Sendo assim, pergunta-se: será que a alegação corresponde à realidade?
A reposta não é única: por um lado, sim, é verdadeiro que foi criada, “há mais de 10 anos”, uma disciplina obrigatória chamada Formação Cívica equivalente à atual Educação para a Cidadania, já que muitos dos temas da primeira são abordados na segunda, e vice-versa; por outro lado, não é verdadeiro que essa disciplina exista, de forma contínua, “há mais de 10 anos”.
Em bom rigor, a disciplina de Formação Cívica foi introduzida pela primeira vez nos planos curriculares do 1.º, 2.º e 3.º ciclos, de forma obrigatória, em 2001, uma iniciativa de Augusto Santos Silva, ministro da Educação à data. O documento legal que estabeleceu a criação desta área curricular (Lei n.º 6/2001) definia que a Formação Cívica era “um espaço privilegiado para o desenvolvimento da educação para a cidadania, visando o desenvolvimento da consciência cívica dos alunos como elemento fundamental no processo de formação de cidadãos responsáveis, críticos, ativos e intervenientes”, precisamente aqueles que são também, hoje, alguns dos propósitos da disciplina de Educação para a Cidadania.
Mais tarde, em 2011, quando Isabel Alçada era ministra da Educação, a lei foi alterada e alargou a obrigatoriedade da Formação Cívica ao Ensino Secundário.
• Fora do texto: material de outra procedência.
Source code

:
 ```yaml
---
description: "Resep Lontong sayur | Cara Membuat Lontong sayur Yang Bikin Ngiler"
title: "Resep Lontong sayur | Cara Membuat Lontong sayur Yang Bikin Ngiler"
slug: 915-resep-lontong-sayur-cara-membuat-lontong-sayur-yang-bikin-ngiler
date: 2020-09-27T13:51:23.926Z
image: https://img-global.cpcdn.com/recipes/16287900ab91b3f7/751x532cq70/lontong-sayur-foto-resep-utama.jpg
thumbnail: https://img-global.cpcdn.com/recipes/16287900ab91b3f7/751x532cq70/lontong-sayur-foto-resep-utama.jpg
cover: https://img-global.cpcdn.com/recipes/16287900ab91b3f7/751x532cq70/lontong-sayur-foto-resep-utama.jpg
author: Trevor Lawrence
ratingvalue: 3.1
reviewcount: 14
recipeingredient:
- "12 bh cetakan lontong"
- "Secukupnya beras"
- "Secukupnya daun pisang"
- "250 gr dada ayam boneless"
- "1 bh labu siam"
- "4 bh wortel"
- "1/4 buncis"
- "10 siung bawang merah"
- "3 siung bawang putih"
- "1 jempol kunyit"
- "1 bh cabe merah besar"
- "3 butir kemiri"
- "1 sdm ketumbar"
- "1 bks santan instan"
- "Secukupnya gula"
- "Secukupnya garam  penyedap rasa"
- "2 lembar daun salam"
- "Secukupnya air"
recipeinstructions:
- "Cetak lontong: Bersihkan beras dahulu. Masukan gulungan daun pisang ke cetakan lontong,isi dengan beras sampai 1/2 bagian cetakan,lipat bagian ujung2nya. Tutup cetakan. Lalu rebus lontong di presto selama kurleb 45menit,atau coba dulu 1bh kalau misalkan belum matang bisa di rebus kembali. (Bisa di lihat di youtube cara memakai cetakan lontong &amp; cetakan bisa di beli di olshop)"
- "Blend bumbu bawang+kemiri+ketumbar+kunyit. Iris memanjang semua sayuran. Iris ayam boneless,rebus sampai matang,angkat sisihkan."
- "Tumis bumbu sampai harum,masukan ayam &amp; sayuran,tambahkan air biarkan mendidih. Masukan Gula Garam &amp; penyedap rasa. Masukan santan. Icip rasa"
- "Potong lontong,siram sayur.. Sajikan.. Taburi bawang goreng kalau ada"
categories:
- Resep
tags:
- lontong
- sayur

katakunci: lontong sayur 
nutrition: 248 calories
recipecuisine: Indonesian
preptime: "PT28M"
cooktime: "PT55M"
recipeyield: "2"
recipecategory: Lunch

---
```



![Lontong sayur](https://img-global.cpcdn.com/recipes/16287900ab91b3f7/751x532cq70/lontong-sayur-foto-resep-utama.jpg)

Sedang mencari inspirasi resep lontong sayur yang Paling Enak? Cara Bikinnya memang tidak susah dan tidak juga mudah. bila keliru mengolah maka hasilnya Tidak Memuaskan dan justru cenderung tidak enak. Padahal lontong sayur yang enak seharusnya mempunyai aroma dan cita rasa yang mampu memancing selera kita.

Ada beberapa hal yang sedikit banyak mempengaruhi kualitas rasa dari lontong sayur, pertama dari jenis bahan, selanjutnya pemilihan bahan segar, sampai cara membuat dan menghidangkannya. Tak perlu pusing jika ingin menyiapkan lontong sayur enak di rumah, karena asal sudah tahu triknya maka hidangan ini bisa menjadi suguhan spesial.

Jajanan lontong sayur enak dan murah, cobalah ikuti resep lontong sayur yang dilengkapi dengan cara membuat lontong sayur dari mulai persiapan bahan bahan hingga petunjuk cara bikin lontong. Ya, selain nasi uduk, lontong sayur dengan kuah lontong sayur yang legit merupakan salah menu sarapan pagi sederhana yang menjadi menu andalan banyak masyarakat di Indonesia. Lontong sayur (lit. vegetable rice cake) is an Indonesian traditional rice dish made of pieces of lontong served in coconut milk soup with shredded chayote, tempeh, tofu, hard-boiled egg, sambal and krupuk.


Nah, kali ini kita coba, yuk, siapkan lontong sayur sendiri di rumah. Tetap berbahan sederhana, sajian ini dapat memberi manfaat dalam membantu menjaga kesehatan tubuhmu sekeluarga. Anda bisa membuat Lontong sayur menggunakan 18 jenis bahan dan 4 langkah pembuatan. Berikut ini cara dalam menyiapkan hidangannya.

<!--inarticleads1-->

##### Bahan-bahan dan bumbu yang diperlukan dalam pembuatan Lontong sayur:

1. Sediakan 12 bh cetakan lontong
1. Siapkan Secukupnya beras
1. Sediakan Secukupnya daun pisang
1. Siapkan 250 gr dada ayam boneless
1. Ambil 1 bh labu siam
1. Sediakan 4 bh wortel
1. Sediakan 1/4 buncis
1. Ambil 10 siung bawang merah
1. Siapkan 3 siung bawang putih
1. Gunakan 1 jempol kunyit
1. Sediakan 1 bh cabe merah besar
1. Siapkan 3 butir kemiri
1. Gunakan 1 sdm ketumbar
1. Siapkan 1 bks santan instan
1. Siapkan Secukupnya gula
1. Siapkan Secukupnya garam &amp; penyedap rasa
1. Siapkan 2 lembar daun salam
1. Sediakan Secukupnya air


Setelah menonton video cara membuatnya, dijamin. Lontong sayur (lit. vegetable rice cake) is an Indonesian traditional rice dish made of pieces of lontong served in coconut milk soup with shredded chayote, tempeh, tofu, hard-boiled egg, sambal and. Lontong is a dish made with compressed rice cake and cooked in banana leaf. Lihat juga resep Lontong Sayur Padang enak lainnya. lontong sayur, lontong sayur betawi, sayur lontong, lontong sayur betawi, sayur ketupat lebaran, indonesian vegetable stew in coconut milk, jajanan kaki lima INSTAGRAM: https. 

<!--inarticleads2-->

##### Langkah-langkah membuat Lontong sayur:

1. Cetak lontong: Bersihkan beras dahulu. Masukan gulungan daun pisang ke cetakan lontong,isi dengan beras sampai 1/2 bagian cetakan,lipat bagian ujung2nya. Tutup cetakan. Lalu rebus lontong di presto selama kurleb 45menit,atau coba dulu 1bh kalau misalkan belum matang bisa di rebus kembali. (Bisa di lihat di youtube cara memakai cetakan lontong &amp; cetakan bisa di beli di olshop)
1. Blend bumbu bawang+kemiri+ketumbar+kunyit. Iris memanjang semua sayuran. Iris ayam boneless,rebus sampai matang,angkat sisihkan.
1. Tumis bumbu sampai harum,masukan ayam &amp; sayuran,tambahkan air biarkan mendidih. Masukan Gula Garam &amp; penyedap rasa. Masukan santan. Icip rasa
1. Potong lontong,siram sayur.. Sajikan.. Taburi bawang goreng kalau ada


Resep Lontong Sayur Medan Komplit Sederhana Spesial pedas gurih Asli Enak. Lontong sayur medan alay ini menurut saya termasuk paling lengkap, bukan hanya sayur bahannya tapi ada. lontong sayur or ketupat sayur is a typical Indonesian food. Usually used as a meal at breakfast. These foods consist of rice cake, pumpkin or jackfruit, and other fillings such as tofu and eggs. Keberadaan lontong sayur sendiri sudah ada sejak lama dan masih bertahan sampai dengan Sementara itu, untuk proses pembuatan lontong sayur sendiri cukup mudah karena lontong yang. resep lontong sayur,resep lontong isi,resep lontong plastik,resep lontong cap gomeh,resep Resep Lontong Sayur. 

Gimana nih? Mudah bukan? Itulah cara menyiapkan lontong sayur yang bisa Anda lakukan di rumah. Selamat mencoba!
Nas orientações curriculares da disciplina, documento que é utilizado para suportar o tweet que aqui se analisa, é possível verificar que as linhas mestras passam por temas como “Cidadania e direitos humanos”, “Educação para a saúde e sexualidade“, “Educação ambiental”, “Educação para a igualdade de género” ou “Educação para os Media”, assuntos que, mais uma vez, fazem parte dos programas da atual Educação para a Cidadania.
A verdade é que a disciplina de Formação Cívica, obrigatória desde 2001, não se manteve nos planos curriculares das escolas portuguesas por muito mais tempo. Em 2012, Nuno Crato, ministro da Educação, extinguiu-a com o objetivo de atribuir mais espaço curricular a disciplinas consideradas essenciais. Significa isto que, apesar das semelhanças evidentes entre os temas de Educação para a Cidadania e Formação Cívica, a disciplina não existe “há mais de 10 anos”, como alega o tweet, uma vez que foi extinta em 2012 e não mais voltou a existir.
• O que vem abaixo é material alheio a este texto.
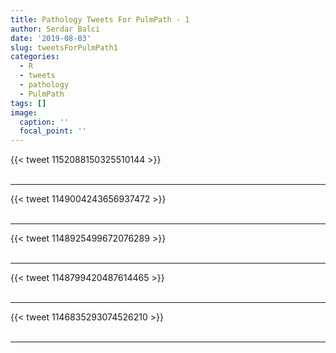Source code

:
 ```yaml
---
title: Pathology Tweets For PulmPath - 1
author: Serdar Balci
date: '2019-08-03'
slug: tweetsForPulmPath1
categories:
  - R
  - tweets
  - pathology
  - PulmPath
tags: []
image:
  caption: ''
  focal_point: ''
---
```



{{< tweet 1152088150325510144 >}}
<br>
<br>
<hr>
{{< tweet 1149004243656937472 >}}
<br>
<br>
<hr>
{{< tweet 1148925499672076289 >}}
<br>
<br>
<hr>
{{< tweet 1148799420487614465 >}}
<br>
<br>
<hr>
{{< tweet 1146835293074526210 >}}
<br>
<br>
<hr>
Ainda naquele ano, o Governo de Pedro Passos Coelho definiu, em relação à “Formação pessoal e social dos alunos” (Lei n.º 139/2012, Artigo 15.º), que ficava ao critério de cada escola desenvolver “projetos e atividades que contribuam para a (…) educação cívica, educação para saúde, educação financeira, educação para os média”, o que consolida o fim da Formação Cívica como disciplina de frequência obrigatória.
Cinco anos depois, em 2017, no âmbito da Estratégia Nacional de Educação para a Cidadania, surge, então, a Educação para a Cidadania. Primeiro em 235 escolas piloto, depois, em 2018, em todos os estabelecimentos de ensino do país. Nos 1.º, 2.º e 3.º ciclos, a área curricular tomou a forma de uma disciplina autónoma, no Ensino Secundário é uma área transversal a todas as disciplinas. Educação para a Cidadania aborda temas como direitos humanos, igualdade de género, educação ambiental, prevenção da violência, sexualidade, literacia e até educação rodoviária, de facto, assuntos que, na sua maioria, já faziam parte do plano curricular de Formação Cívica.
Em conclusão, é verdadeiro que muitos dos temas abordados em Formação Cívica são os mesmos que constam do programa de Educação para a Cidadania. Porém, apesar de Formação Cívica ter sido uma disciplina obrigatória desde 2001, ela não existe “há mais de 10 anos”, uma vez que foi extinta por Nuno Crato em 2012.